Council could tax bonds to avoid D.C. income tax hike
By Mike DeBonis

With mere days until the D.C. Council’s budget vote next Wednesday, it appears that Chairman Kwame Brown (D) is prepared to broadly restore cuts to city social programs — including homeless services and temporary assistance to the disabled. But how to pay for it remains a matter of debate.

Several council members who have met with Brown in the past two days said that he is strongly considering a proposal to charge income tax for the first time on municipal bonds not issued by the District, in lieu of increasing the income tax on residents earning more than $200,000 per year, as Mayor Vincent C. Gray (D) has proposed.

States typically offer a tax exemption only on public bonds issued within their own borders, but the District, dating back to the pre-Home Rule days when it didn’t issue bonds of its own, has offered a broad exemption for all municipal bonds.

The proposal is expected to generate $13.4 million for the city in fiscal 2012, and considerably more in subsequent years.

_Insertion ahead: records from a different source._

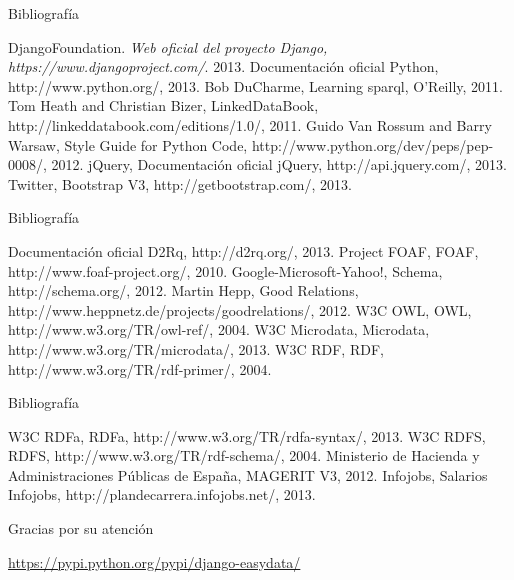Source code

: \documentclass[spanish,xcolor=table,svgnames]{beamer}
\begin{document}
\begin{frame}{Bibliografí­a}
  \begin{thebibliography}{10}
    \beamertemplatebookbibitems
     DjangoFoundation. \emph{Web oficial del proyecto Django, https://www.djangoproject.com/}. 2013.
     Documentación oficial Python, http://www.python.org/, 2013.
     Bob DuCharme, Learning sparql, O'Reilly, 2011.
     Tom Heath and Christian Bizer, LinkedDataBook, http://linkeddatabook.com/editions/1.0/, 2011.
     Guido Van Rossum and Barry Warsaw, Style Guide for Python Code, http://www.python.org/dev/peps/pep-0008/, 2012.
     jQuery, Documentación oficial jQuery, http://api.jquery.com/, 2013.
     Twitter, Bootstrap V3, http://getbootstrap.com/, 2013.
  \end{thebibliography} 
\end{frame}

\begin{frame}{Bibliografí­a}
  \begin{thebibliography}{10}
    \beamertemplatebookbibitems
     Documentación oficial D2Rq, http://d2rq.org/, 2013.
     Project FOAF, FOAF, http://www.foaf-project.org/, 2010.
     Google-Microsoft-Yahoo!, Schema, http://schema.org/, 2012.
     Martin Hepp, Good Relations, http://www.heppnetz.de/projects/goodrelations/, 2012.
     W3C OWL, OWL, http://www.w3.org/TR/owl-ref/, 2004.
     W3C Microdata, Microdata, http://www.w3.org/TR/microdata/, 2013.
     W3C RDF, RDF, http://www.w3.org/TR/rdf-primer/, 2004.
  \end{thebibliography} 
\end{frame}

\begin{frame}{Bibliografí­a}
  \begin{thebibliography}{10}
    \beamertemplatebookbibitems
     W3C RDFa, RDFa, http://www.w3.org/TR/rdfa-syntax/, 2013.
     W3C RDFS, RDFS, http://www.w3.org/TR/rdf-schema/, 2004.
     Ministerio de Hacienda y Administraciones Públicas de España, MAGERIT V3, 2012.
     Infojobs, Salarios Infojobs, http://plandecarrera.infojobs.net/, 2013.
  \end{thebibliography} 
\end{frame}


\appendix
\frame
{
  \begin{center}
    \Huge{Gracias por su atención}
  \end{center}
  \begin{center}
    \url{https://pypi.python.org/pypi/django-easydata/}
  \end{center}
}
\end{document}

Gray is holding fast to his plan to increase the income tax rate, which is expected to raise more than $18 million, and he has asked council members to support the hike.

The bond proposal could be politically hazardous. In 2002, the Council approved taxing out-of-state bonds but serious opposition from bondholders — including financial professionals and retirees who invested in tax-free bonds — led to a reversal. In 2004, Mayor Anthony A. Williams again proposed the measure, but an increase in revenue estimates meant that it was not included in the final fiscal 2005 budget deal passed by the Council.

Brown said through a spokeswoman that a bond tax is “speculation” and that budget terms remain “in flux” ahead of next week’s vote.

According to members, Brown indicated in meetings that he is considering eliminating a proposal to charge sales tax on theater and other live entertainment, replacing it with a new sales tax on armored cars, security services and private investigations, which is already assessed in Maryland. Other savings — perhaps $20 million or more — are likely to be found in a budget maneuver shifting personnel between the city’s operating and capital budgets.

What is unclear is which cuts will be restored in the council’s first budget vote Wednesday, and which might be included after new revenue projections are released in June. Those projections, many members expect, will add tens of millions of dollars to the city’s bottom line.